Segment Start: EXTRACTED MATERIAL

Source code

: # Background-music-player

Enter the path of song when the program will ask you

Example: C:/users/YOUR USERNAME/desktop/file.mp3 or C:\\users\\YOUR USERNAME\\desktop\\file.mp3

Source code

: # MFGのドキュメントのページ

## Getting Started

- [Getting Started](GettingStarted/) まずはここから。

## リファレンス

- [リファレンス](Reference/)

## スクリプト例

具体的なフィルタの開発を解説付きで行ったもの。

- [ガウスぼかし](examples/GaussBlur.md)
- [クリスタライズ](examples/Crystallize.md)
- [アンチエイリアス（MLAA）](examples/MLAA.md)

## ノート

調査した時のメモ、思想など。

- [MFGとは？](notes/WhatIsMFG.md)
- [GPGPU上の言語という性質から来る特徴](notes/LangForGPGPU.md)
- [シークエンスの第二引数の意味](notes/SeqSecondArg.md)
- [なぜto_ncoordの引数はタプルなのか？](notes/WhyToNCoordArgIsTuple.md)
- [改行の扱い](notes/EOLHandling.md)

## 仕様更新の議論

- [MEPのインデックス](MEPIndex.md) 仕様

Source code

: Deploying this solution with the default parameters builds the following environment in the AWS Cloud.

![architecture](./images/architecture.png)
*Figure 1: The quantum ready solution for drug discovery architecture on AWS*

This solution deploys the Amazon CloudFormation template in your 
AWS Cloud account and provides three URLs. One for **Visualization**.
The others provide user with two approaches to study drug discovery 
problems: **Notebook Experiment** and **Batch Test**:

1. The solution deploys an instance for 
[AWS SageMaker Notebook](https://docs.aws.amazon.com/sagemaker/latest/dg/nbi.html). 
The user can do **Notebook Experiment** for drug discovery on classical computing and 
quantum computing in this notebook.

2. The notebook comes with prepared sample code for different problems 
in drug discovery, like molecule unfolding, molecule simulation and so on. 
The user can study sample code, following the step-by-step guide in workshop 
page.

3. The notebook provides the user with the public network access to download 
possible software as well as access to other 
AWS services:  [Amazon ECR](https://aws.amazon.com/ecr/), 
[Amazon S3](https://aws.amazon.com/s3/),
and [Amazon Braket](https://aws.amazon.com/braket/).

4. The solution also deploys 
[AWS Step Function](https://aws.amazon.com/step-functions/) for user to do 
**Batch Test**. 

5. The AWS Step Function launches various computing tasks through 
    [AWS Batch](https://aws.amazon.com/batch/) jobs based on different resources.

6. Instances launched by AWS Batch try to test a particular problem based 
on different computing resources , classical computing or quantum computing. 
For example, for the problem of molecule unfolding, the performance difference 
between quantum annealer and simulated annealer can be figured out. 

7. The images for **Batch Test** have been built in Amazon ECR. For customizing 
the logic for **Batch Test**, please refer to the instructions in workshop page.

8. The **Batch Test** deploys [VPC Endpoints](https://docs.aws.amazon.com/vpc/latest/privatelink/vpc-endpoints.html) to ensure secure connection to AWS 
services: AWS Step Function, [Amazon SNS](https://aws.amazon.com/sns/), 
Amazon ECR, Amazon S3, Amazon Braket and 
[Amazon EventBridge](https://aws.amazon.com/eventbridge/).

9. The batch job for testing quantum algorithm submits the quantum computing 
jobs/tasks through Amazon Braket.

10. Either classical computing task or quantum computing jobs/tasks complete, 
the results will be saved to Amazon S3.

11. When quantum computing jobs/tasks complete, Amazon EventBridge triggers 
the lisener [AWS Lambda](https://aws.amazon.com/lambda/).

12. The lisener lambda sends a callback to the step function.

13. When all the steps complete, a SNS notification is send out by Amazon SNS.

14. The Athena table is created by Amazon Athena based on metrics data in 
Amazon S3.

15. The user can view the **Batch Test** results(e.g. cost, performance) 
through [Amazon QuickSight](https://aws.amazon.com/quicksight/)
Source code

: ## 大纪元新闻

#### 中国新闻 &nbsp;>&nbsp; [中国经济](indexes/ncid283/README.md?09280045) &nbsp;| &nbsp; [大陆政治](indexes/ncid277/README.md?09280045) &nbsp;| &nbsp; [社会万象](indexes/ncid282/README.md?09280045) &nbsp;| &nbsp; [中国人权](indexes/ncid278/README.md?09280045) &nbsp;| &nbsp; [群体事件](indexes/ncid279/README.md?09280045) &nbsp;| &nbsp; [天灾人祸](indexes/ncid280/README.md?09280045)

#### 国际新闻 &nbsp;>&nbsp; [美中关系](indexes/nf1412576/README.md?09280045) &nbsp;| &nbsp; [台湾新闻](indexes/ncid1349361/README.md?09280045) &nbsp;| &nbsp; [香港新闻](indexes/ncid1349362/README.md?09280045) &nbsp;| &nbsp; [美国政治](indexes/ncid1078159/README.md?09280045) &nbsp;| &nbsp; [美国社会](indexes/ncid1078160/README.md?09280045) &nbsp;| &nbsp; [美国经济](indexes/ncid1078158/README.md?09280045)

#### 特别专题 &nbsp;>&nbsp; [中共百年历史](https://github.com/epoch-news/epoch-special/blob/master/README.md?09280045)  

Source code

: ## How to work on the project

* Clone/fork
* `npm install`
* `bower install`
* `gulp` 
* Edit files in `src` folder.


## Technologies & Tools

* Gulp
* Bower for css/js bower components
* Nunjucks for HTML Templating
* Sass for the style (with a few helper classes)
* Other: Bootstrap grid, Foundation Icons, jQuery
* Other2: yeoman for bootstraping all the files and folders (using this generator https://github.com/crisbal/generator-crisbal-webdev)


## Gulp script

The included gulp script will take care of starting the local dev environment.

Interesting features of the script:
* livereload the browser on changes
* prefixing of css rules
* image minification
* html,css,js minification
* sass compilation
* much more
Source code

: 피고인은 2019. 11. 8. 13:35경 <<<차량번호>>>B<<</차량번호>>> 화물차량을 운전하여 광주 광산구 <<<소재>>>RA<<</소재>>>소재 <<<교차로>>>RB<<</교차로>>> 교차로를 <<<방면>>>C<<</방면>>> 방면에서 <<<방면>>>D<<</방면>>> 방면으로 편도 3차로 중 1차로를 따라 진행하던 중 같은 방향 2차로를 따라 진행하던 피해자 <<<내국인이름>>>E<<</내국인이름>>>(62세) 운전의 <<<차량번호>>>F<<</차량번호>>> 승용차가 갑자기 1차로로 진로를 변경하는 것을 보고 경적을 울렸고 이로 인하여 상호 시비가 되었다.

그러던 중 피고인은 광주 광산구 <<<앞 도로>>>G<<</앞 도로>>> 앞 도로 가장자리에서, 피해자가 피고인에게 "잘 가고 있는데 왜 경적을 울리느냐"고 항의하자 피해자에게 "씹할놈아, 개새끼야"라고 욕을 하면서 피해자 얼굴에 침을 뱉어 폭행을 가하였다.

Segment End: EXTRACTED MATERIAL

GOAL OF THE EXERCISE: What you give back should be exactly the lines of the data above from the line with "possible software as well as access to other" through the line with "jobs/tasks through Amazon Braket.", both of those included, and nothing more.

TASK SOLUTION:
possible software as well as access to other 
AWS services:  [Amazon ECR](https://aws.amazon.com/ecr/), 
[Amazon S3](https://aws.amazon.com/s3/),
and [Amazon Braket](https://aws.amazon.com/braket/).

4. The solution also deploys 
[AWS Step Function](https://aws.amazon.com/step-functions/) for user to do 
**Batch Test**. 

5. The AWS Step Function launches various computing tasks through 
    [AWS Batch](https://aws.amazon.com/batch/) jobs based on different resources.

6. Instances launched by AWS Batch try to test a particular problem based 
on different computing resources , classical computing or quantum computing. 
For example, for the problem of molecule unfolding, the performance difference 
between quantum annealer and simulated annealer can be figured out. 

7. The images for **Batch Test** have been built in Amazon ECR. For customizing 
the logic for **Batch Test**, please refer to the instructions in workshop page.

8. The **Batch Test** deploys [VPC Endpoints](https://docs.aws.amazon.com/vpc/latest/privatelink/vpc-endpoints.html) to ensure secure connection to AWS 
services: AWS Step Function, [Amazon SNS](https://aws.amazon.com/sns/), 
Amazon ECR, Amazon S3, Amazon Braket and 
[Amazon EventBridge](https://aws.amazon.com/eventbridge/).

9. The batch job for testing quantum algorithm submits the quantum computing 
jobs/tasks through Amazon Braket.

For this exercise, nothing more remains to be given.